In those cases, the Catholic can always go to a Saturday Mass, so they could also attend with the mother. We’re not disallowed to go to Protestant services. We recommend that all the time on this [Coming Home Network] forum in mixed marriage situations. I have suggested it myself, probably a dozen times.

The Sunday obligation was not intended to be just some legalistic thing, but to foster the understanding that Mass attendance and corporate worship of God is supremely important and “non-optional.” Human nature is such that we will look for loopholes whenever possible, to avoid doing even things we know are good and right. The Mass obligation is a sensible counter to that: “you must go to Church or be guilty of a mortal sin.”

After all, we feel that about jobs, don’t we (minus the mortal sin part!)? We don’t consider that optional, to not show up at our jobs everyday. That’s a rule. We don’t try to bend that and go fishing one day, as if we had no responsibility. But when it comes to the things of God, so often we don’t feel a similar obligation, because no one is holding a job and a paycheck over our heads (i.e., coercion of some sort). We don’t think like this with regard to children and their school, etc.

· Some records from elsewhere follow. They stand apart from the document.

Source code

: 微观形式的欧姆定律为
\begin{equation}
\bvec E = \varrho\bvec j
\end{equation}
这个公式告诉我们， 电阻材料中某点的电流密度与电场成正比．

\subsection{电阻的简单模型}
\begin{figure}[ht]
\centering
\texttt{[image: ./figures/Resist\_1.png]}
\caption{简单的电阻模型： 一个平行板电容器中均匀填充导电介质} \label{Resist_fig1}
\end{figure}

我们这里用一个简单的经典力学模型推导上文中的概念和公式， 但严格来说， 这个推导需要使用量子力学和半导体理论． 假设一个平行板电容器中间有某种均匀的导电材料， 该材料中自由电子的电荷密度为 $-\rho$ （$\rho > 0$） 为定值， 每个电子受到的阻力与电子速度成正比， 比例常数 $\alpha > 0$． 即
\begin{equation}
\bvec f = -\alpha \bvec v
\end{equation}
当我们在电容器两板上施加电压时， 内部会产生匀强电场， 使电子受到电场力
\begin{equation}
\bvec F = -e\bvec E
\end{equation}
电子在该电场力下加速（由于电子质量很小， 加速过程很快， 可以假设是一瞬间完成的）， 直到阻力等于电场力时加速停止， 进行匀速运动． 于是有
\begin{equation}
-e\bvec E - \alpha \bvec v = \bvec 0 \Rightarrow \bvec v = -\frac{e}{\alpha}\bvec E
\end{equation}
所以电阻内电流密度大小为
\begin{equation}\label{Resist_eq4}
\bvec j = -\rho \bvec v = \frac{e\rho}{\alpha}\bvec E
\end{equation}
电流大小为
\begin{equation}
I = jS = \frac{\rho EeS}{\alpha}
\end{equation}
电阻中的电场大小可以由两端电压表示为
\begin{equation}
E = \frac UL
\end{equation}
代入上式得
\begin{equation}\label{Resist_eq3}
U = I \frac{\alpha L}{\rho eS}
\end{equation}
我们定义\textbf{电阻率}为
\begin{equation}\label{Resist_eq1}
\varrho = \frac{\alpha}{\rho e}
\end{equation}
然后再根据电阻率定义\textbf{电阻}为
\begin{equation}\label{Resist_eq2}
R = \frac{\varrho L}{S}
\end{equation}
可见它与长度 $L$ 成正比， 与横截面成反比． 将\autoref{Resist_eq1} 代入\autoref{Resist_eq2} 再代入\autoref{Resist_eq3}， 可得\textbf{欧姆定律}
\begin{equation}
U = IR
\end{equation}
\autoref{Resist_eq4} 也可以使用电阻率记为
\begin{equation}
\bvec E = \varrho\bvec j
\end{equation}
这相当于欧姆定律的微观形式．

It’s human nature. It would be wonderful if human beings would willingly do what they should at all times without rules, but that’s not reality. And so the obligation is very much a merciful, loving thing, just as parental discipline and rules are altogether loving, though the children think the opposite.

I see the objectionable, rather anti-biblical attitude on this score in some of my friends. One of my very best friends is a Protestant, and he doesn’t go to church at all anymore. He comes up with some lamebrain excuse that doesn’t hold any water. I simply quoted the Bible at him the last time we got together: “forsake not the assembly of yourselves.”

In the Protestant mindset, though church is surely highly urged (and I would rarely miss a service when I was Protestant), yet there is no binding obligation as in Catholicism, so some people, like my friend, will make that loophole so big a truck could drive through it, and go through life almost as “spiritual loners”. For my money, I’ll take the Sunday Mass obligation any day, over this mentality, where Christians become “lone rangers” and have little or no sense of corporate involvement and accountability. It’s not a burden at all: it’s a freedom to be what God wants me to be: to worship and receive Him with my brothers and sisters in Christ and the Church every Sunday.